INPUT DATA:

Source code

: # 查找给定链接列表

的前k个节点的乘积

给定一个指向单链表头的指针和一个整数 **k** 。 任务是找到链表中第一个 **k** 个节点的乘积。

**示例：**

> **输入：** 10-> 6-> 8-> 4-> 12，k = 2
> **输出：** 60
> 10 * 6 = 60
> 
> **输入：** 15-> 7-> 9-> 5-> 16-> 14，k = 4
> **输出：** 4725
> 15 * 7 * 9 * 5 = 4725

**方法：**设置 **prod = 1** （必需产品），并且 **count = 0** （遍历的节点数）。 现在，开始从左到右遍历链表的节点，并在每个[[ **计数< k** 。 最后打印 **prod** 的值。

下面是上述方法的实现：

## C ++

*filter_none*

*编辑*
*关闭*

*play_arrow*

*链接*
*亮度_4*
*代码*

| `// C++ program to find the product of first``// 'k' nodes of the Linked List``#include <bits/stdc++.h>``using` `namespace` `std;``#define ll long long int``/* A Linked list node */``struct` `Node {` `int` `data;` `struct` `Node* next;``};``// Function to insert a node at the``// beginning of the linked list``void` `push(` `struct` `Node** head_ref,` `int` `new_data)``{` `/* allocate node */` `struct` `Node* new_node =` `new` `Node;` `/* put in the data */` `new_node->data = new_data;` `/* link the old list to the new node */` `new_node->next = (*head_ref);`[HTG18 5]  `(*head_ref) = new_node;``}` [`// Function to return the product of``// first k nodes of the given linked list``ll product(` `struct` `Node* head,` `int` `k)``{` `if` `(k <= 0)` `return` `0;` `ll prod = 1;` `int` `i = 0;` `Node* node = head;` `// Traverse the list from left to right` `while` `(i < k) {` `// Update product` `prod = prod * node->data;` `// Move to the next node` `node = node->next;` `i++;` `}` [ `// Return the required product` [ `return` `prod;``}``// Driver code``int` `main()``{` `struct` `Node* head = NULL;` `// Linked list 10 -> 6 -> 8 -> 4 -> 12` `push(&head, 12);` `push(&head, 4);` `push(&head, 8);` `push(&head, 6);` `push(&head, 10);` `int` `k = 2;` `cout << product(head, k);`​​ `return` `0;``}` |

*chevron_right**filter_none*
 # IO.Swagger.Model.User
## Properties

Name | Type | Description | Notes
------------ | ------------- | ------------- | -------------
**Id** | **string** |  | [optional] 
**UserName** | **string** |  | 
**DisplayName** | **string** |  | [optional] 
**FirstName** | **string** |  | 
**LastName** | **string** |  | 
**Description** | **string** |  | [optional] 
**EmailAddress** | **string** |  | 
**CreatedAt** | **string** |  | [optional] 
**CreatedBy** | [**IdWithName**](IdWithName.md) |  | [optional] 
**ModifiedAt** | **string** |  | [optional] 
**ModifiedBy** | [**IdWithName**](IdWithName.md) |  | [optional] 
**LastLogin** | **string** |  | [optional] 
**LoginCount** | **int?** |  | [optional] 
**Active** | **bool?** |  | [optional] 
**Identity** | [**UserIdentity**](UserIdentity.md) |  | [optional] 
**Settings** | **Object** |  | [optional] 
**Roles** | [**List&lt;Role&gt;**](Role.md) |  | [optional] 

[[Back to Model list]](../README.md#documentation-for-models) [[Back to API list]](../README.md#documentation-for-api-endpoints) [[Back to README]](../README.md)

TO DO:
When a line of the records has the word "IdWithName", pick it out and copy it.

RESULT:
**CreatedBy** | [**IdWithName**](IdWithName.md) |  | [optional] 
**ModifiedBy** | [**IdWithName**](IdWithName.md) |  | [optional] 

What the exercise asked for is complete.